**Provided records**
== Segment start ==

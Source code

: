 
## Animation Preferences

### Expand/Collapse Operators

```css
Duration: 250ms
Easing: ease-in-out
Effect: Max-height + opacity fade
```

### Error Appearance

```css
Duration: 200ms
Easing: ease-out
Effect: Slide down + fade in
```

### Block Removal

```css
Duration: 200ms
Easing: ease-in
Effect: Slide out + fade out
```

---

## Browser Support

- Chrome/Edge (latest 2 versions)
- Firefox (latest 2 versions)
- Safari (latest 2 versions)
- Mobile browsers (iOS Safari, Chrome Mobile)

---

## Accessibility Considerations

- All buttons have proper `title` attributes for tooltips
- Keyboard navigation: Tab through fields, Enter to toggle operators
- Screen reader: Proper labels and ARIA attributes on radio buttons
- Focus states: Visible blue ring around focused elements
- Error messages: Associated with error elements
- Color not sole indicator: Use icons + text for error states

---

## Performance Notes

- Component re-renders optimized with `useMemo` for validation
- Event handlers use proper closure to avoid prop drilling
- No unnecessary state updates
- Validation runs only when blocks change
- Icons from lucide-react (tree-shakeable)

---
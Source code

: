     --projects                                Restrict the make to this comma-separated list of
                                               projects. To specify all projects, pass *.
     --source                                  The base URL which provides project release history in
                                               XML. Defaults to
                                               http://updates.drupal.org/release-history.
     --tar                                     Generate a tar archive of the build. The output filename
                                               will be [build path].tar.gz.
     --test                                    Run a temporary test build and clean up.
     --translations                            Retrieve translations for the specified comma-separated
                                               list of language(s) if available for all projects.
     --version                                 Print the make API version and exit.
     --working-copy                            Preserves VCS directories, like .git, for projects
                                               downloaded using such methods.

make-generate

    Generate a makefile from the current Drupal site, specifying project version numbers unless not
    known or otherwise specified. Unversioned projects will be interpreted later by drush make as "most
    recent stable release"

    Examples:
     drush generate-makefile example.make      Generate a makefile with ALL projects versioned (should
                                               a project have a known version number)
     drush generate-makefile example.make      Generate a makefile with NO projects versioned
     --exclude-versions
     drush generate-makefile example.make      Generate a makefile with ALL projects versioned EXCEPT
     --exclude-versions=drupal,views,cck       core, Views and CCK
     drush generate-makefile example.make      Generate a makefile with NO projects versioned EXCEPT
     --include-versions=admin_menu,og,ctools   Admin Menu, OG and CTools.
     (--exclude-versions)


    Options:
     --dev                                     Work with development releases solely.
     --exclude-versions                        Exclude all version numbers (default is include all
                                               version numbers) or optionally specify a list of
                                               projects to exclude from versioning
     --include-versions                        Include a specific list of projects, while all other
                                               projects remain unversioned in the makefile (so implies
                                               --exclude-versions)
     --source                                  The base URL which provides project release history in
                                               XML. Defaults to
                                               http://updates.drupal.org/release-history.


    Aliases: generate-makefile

== Segment end ==

**Prompt**
In full and without edits, repeat the listing above.

**Answer**
Source code

: 
## Animation Preferences

### Expand/Collapse Operators

```css
Duration: 250ms
Easing: ease-in-out
Effect: Max-height + opacity fade
```

### Error Appearance

```css
Duration: 200ms
Easing: ease-out
Effect: Slide down + fade in
```

### Block Removal

```css
Duration: 200ms
Easing: ease-in
Effect: Slide out + fade out
```

---

## Browser Support

- Chrome/Edge (latest 2 versions)
- Firefox (latest 2 versions)
- Safari (latest 2 versions)
- Mobile browsers (iOS Safari, Chrome Mobile)

---

## Accessibility Considerations

- All buttons have proper `title` attributes for tooltips
- Keyboard navigation: Tab through fields, Enter to toggle operators
- Screen reader: Proper labels and ARIA attributes on radio buttons
- Focus states: Visible blue ring around focused elements
- Error messages: Associated with error elements
- Color not sole indicator: Use icons + text for error states

---

## Performance Notes

- Component re-renders optimized with `useMemo` for validation
- Event handlers use proper closure to avoid prop drilling
- No unnecessary state updates
- Validation runs only when blocks change
- Icons from lucide-react (tree-shakeable)

---
Source code

:     --projects                                Restrict the make to this comma-separated list of
                                               projects. To specify all projects, pass *.
     --source                                  The base URL which provides project release history in
                                               XML. Defaults to
                                               http://updates.drupal.org/release-history.
     --tar                                     Generate a tar archive of the build. The output filename
                                               will be [build path].tar.gz.
     --test                                    Run a temporary test build and clean up.
     --translations                            Retrieve translations for the specified comma-separated
                                               list of language(s) if available for all projects.
     --version                                 Print the make API version and exit.
     --working-copy                            Preserves VCS directories, like .git, for projects
                                               downloaded using such methods.

make-generate

    Generate a makefile from the current Drupal site, specifying project version numbers unless not
    known or otherwise specified. Unversioned projects will be interpreted later by drush make as "most
    recent stable release"

    Examples:
     drush generate-makefile example.make      Generate a makefile with ALL projects versioned (should
                                               a project have a known version number)
     drush generate-makefile example.make      Generate a makefile with NO projects versioned
     --exclude-versions
     drush generate-makefile example.make      Generate a makefile with ALL projects versioned EXCEPT
     --exclude-versions=drupal,views,cck       core, Views and CCK
     drush generate-makefile example.make      Generate a makefile with NO projects versioned EXCEPT
     --include-versions=admin_menu,og,ctools   Admin Menu, OG and CTools.
     (--exclude-versions)


    Options:
     --dev                                     Work with development releases solely.
     --exclude-versions                        Exclude all version numbers (default is include all
                                               version numbers) or optionally specify a list of
                                               projects to exclude from versioning
     --include-versions                        Include a specific list of projects, while all other
                                               projects remain unversioned in the makefile (so implies
                                               --exclude-versions)
     --source                                  The base URL which provides project release history in
                                               XML. Defaults to
                                               http://updates.drupal.org/release-history.


    Aliases: generate-makefile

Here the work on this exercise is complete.